**Work to complete**
Within the listing below, the lines to output run from the one containing "aprehensión e incluso" through the one containing "siempre generar el"; copy them exactly and nothing else.

*** Opening Dataset excerpts ***

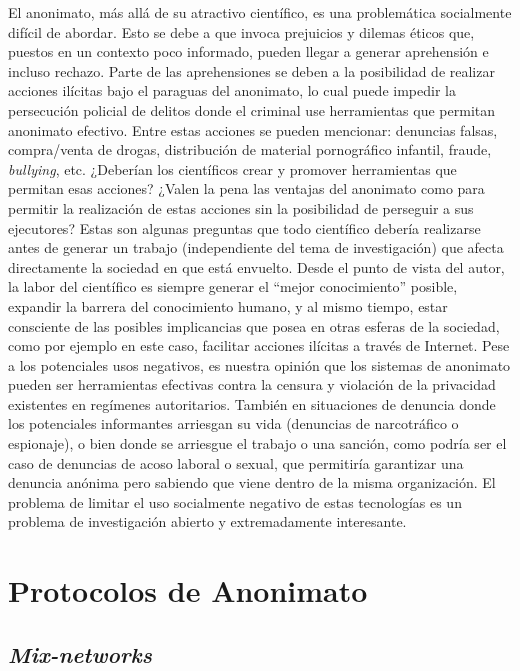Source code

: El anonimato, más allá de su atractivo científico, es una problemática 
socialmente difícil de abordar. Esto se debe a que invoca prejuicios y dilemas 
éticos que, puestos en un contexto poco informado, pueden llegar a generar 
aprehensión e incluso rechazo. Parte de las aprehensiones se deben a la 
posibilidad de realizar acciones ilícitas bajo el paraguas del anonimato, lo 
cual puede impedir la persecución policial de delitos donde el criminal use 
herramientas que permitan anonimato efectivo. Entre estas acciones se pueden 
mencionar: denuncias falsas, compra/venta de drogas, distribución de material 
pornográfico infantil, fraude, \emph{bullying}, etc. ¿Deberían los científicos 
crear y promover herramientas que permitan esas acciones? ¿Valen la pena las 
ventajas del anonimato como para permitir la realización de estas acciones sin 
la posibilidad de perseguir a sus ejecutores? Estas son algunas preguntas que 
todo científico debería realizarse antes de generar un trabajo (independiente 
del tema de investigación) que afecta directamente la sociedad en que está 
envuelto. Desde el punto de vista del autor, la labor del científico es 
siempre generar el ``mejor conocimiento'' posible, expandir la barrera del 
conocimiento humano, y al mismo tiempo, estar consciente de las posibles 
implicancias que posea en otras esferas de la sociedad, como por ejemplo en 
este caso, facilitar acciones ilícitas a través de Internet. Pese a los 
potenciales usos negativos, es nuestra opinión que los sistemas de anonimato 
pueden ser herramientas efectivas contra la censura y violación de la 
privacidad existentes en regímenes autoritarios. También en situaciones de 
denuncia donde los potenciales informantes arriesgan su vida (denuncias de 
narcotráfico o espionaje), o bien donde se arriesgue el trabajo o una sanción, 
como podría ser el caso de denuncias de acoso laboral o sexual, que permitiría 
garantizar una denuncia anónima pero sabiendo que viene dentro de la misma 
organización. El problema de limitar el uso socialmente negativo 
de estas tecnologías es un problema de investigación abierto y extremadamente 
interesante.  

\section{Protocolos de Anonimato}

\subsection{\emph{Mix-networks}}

*** Closing Dataset excerpts ***
*** Opening Dataset excerpts ***

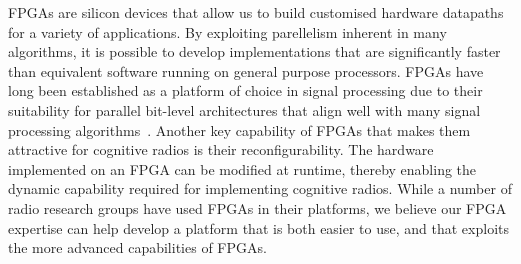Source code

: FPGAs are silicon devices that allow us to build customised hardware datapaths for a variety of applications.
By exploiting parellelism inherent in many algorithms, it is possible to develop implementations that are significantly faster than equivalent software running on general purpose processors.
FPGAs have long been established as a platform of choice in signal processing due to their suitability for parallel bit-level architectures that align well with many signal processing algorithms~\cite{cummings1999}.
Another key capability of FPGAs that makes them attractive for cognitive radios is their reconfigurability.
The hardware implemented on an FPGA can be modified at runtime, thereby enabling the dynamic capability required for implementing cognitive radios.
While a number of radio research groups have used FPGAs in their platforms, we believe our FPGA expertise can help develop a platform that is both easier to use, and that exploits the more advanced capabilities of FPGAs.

*** Closing Dataset excerpts ***
*** Opening Dataset excerpts ***

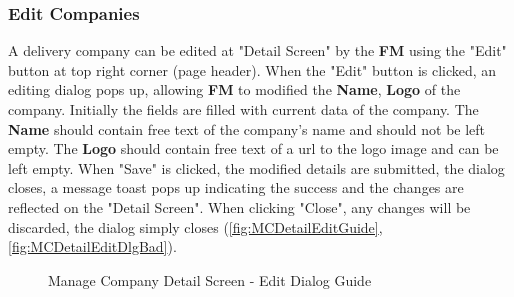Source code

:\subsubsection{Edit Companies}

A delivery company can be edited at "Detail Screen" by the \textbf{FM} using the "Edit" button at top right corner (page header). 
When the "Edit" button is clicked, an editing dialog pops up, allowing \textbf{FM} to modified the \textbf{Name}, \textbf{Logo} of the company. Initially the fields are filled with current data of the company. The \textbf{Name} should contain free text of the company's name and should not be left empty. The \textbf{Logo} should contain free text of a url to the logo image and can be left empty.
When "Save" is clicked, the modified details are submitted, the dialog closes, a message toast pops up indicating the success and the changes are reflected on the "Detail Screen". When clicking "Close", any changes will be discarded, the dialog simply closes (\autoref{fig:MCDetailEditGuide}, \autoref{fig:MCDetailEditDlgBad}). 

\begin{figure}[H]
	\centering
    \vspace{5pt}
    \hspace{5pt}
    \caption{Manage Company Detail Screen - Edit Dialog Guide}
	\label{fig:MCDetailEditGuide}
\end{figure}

*** Closing Dataset excerpts ***

**Final answer**
aprehensión e incluso rechazo. Parte de las aprehensiones se deben a la 
posibilidad de realizar acciones ilícitas bajo el paraguas del anonimato, lo 
cual puede impedir la persecución policial de delitos donde el criminal use 
herramientas que permitan anonimato efectivo. Entre estas acciones se pueden 
mencionar: denuncias falsas, compra/venta de drogas, distribución de material 
pornográfico infantil, fraude, \emph{bullying}, etc. ¿Deberían los científicos 
crear y promover herramientas que permitan esas acciones? ¿Valen la pena las 
ventajas del anonimato como para permitir la realización de estas acciones sin 
la posibilidad de perseguir a sus ejecutores? Estas son algunas preguntas que 
todo científico debería realizarse antes de generar un trabajo (independiente 
del tema de investigación) que afecta directamente la sociedad en que está 
envuelto. Desde el punto de vista del autor, la labor del científico es 
siempre generar el ``mejor conocimiento'' posible, expandir la barrera del 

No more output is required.